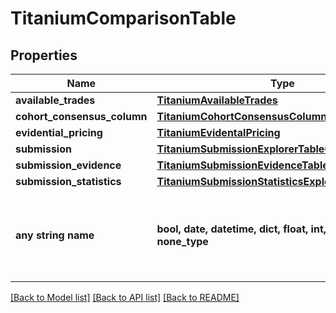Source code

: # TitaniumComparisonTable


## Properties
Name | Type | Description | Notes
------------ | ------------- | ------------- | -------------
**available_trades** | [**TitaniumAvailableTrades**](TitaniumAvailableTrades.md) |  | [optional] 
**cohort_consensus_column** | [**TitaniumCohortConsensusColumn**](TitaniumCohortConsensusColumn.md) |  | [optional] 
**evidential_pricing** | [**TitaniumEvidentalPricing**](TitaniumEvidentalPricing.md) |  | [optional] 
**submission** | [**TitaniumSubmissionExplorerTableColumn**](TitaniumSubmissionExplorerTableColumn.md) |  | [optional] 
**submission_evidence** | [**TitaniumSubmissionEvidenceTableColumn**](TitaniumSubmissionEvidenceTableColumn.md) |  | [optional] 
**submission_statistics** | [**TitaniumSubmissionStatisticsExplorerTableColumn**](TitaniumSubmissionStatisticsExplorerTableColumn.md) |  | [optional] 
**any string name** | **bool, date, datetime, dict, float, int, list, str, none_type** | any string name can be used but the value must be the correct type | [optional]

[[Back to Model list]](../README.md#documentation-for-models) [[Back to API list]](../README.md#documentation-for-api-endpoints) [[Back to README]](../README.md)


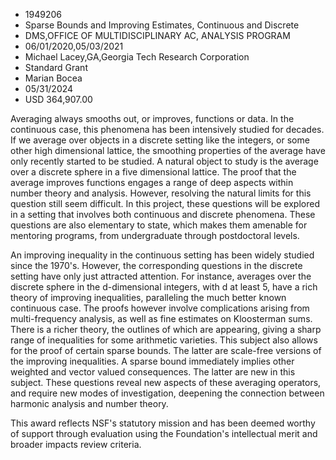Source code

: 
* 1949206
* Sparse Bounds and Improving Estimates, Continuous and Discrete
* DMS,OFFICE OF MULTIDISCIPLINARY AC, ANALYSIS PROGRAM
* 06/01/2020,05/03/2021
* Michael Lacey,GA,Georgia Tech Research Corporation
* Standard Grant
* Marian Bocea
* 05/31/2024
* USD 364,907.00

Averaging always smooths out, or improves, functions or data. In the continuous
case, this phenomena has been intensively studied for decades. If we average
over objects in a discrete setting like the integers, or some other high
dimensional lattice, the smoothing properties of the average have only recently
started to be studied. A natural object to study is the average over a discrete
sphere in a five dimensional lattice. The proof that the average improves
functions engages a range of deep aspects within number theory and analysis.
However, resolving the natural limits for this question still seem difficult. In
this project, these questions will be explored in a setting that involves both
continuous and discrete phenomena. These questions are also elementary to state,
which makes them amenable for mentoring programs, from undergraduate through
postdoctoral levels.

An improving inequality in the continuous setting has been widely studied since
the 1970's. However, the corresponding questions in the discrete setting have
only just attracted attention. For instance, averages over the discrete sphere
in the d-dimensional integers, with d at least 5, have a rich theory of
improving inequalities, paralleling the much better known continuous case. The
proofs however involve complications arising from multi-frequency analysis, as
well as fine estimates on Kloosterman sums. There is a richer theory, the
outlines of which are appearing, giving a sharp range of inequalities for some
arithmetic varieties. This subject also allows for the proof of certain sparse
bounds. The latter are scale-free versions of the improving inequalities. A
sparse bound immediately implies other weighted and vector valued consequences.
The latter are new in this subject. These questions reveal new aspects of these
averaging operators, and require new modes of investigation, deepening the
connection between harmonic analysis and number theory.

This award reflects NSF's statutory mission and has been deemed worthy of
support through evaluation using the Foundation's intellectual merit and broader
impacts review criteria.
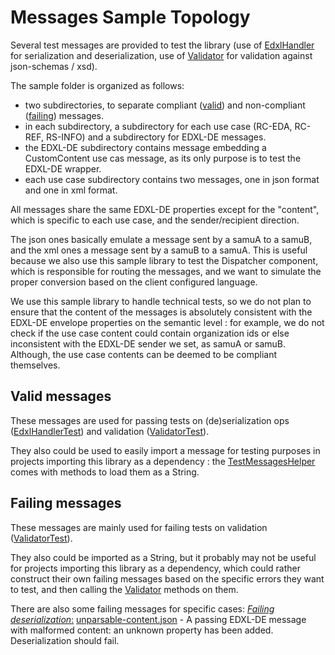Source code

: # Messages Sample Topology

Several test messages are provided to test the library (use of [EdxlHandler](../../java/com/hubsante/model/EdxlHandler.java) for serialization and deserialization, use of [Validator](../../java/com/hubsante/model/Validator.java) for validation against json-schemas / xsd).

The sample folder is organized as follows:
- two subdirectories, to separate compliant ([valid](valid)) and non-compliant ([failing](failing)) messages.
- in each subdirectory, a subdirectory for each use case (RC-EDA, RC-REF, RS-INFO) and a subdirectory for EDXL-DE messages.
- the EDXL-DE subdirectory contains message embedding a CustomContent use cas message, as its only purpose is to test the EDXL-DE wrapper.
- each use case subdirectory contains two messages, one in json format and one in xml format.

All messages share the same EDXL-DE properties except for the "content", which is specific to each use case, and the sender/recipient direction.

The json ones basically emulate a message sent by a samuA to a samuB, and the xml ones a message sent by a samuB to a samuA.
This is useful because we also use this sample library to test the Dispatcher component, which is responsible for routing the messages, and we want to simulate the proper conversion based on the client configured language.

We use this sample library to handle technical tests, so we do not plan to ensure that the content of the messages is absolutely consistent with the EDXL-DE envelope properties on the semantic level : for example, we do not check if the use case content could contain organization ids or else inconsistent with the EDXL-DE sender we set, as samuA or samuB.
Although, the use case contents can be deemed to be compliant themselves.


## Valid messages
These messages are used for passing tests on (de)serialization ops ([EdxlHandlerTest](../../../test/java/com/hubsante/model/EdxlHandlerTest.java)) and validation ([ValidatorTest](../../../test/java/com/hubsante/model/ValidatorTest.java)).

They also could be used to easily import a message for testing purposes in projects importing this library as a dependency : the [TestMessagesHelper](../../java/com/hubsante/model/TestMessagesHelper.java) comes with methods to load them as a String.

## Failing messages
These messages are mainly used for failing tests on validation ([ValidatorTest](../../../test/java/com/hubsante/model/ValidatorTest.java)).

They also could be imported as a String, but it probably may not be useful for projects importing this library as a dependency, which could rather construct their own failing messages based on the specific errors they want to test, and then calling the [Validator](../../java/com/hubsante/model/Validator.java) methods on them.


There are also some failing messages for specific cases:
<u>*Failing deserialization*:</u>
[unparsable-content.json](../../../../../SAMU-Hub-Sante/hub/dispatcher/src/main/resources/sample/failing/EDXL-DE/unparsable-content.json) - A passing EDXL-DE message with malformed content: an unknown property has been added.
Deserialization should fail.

#####

#### Exercise prompt:
Look above for the line with "Tech Research Corporation" and the line with "started to be". Retype those two lines and every line between them exactly, adding nothing.

#### Task response:
* Michael Lacey,GA,Georgia Tech Research Corporation
* Standard Grant
* Marian Bocea
* 05/31/2024
* USD 364,907.00

Averaging always smooths out, or improves, functions or data. In the continuous
case, this phenomena has been intensively studied for decades. If we average
over objects in a discrete setting like the integers, or some other high
dimensional lattice, the smoothing properties of the average have only recently
started to be studied. A natural object to study is the average over a discrete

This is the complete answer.